300mg test U every other week puts me right at 600 total t right before my next shot, with insanely high free test. That is what works for me. If I was doing test e I might do like 70 mg twice a week or maybe as low as 60mg.

the point of a cruise is to get within a normal range. 200mg+ is a permablast and is not so healthy long term. If you wana get cheeky add 100mg primo per week for a great look!
Good advice Hutch1

how long do you run your cruise before you do another blast?
 
My coach had me at 175 test and 200mg Primo after a big bulk.
It's a but reckless, but it certainly does the trick, I find bloods stay good with that run as well, so long as nutrition and supplements are on point.

That said
I'm very interested to see what you settle on, you're a lot bigger than me and I want to see your cruise results.
The primo didn’t affect your cholesterols at that dose
 
@malfeasance what you want is super easy.

Just run 250 Test ew + 10iu HGH ed.
If you check on Professionalmuscle, Stu Sutherland runs that post show and holds all his size and gets healthier.

Consider that he is an Open Pro bodybuilder...
 
Last edited:
@malfeasance what you want is super easy.

Just run 250 Test ew + 10iu HGH ed.
If you check on Professionalmuscle, Stu Sutherland runs that post show and holds all his size and gets healthier.

Consider that he is an Open Pro bodybuilder...
Thanks. This thread is now more than four years old, though.

After I hit 251 pounds, I pulled the plug on competitive bodybuilding for good. I tried to eat a little more like normal people (although I could not adjust to three meals a day, so I dropped down to 4). I spent two years with testosterone at 75mg a week. At some point during that still was not dropping body weight or blood pressure well enough to suit me . . . but I was not doing extreme bodybuilding prep type dieting, either, and every time I got back in the gym I would put weight back on, so I ended up taking 9 months out of the gym, which got me down into the 220s.
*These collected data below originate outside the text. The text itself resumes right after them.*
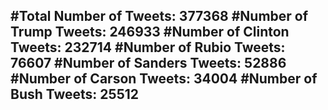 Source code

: #Total Number of Tweets: 377368 
#Number of Trump Tweets: 246933
#Number of Clinton Tweets: 232714
#Number of Rubio Tweets: 76607
#Number of Sanders Tweets: 52886
#Number of Carson Tweets: 34004
#Number of Bush Tweets: 25512
---

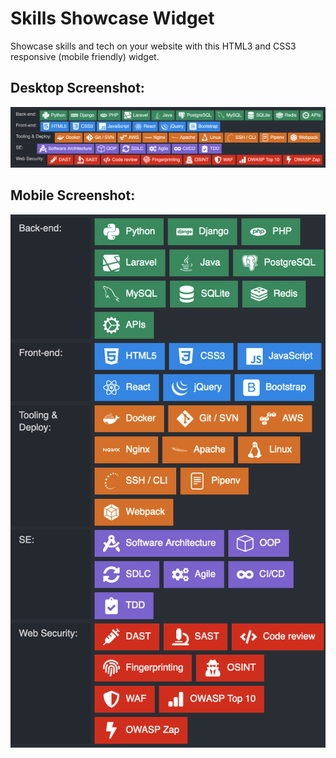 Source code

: # Skills Showcase Widget

Showcase skills and tech on your website with this HTML3 and CSS3 responsive (mobile friendly) widget. 

## Desktop Screenshot:
![Desktop screenshot](https://github.com/sjbell/skills_showcase_widget/blob/main/skills-desktop.png?raw=true "Desktop screenshot")

## Mobile Screenshot:
![Mobile screenshot](https://github.com/sjbell/skills_showcase_widget/blob/main/skills-mobile.png?raw=true "Mobile screenshot")
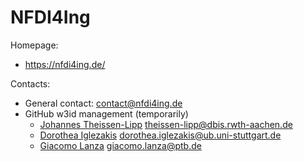 NFDI4Ing
==============================

Homepage:
* https://nfdi4ing.de/

Contacts:
* General contact: [contact@nfdi4ing.de](mailto:contact@nfdi4ing.de)
* GitHub w3id management (temporarily)
  * [Johannes Theissen-Lipp](https://github.com/JohannesLipp) <theissen-lipp@dbis.rwth-aachen.de>
  * [Dorothea Iglezakis](https://github.com/doigl) <dorothea.iglezakis@ub.uni-stuttgart.de>
  * [Giacomo Lanza](https://github.com/Zack-83) <giacomo.lanza@ptb.de>
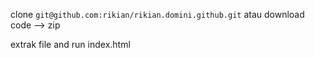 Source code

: clone `git@github.com:rikian/rikian.domini.github.git` atau download code --> zip

extrak file and run index.html
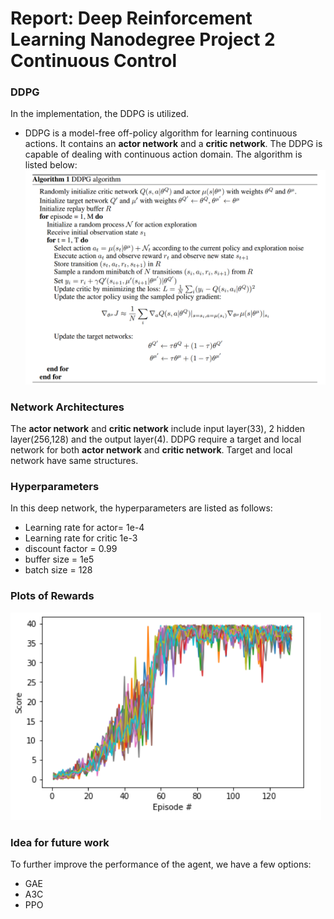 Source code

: # Report: Deep Reinforcement Learning Nanodegree Project 2 Continuous Control
### DDPG

In the implementation, the DDPG is utilized.
- DDPG is a model-free off-policy algorithm for learning continuous actions. It contains an **actor network** and a **critic network**. The DDPG is capable of dealing with continuous action domain. The algorithm is listed below:
![deep_q_algorithm](DDPG.png)

### Network Architectures
The **actor network** and **critic network** include input layer(33), 2 hidden layer(256,128) and the output layer(4). DDPG require a target and local network for both **actor network** and **critic network**. Target and local network have same structures. 

### Hyperparameters
In this deep network, the hyperparameters are listed as follows:
- Learning rate for actor= 1e-4
- Learning rate for critic 1e-3
- discount factor = 0.99
- buffer size = 1e5
- batch size = 128

### Plots of Rewards
![Plots of Rewards](score.png)
### Idea for future work
To further improve the performance of the agent, we have a few options:
- GAE
- A3C
- PPO
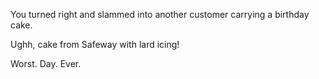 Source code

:You turned right and slammed into another customer carrying a birthday cake.

Ughh, cake from Safeway with lard icing!

Worst. Day. Ever.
Late 50s now, blood pressure reasonably under control with medication, and competitive bodybuilding is behind me.

I keep my testosterone at 120mg a week now, because my e2 was in the single digits at 75mg.

I can train now and enjoy it, without feeling the need to get that last 1%, LOL.
 
Thanks. This thread is now more than four years old, though.

After I hit 251 pounds, I pulled the plug on competitive bodybuilding for good. I tried to eat a little more like normal people (although I could not adjust to three meals a day, so I dropped down to 4). I spent two years with testosterone at 75mg a week. At some point during that still was not dropping body weight or blood pressure well enough to suit me . . . but I was not doing extreme bodybuilding prep type dieting, either, and every time I got back in the gym I would put weight back on, so I ended up taking 9 months out of the gym, which got me down into the 220s.

Late 50s now, blood pressure reasonably under control with medication, and competitive bodybuilding is behind me.

I keep my testosterone at 120mg a week now, because my e2 was in the single digits at 75mg.

I can train now and enjoy it, without feeling the need to get that last 1%, LOL.

Why do you keep your testosterone dose so low?

A protocol of 250 mg of Test E per week generally places you at the upper end of the reference range for adolescents. I don’t know if you were ever on GH15.org, but GHLR3 once wrote an excellent post on the hormonal reference ranges typical of puberty.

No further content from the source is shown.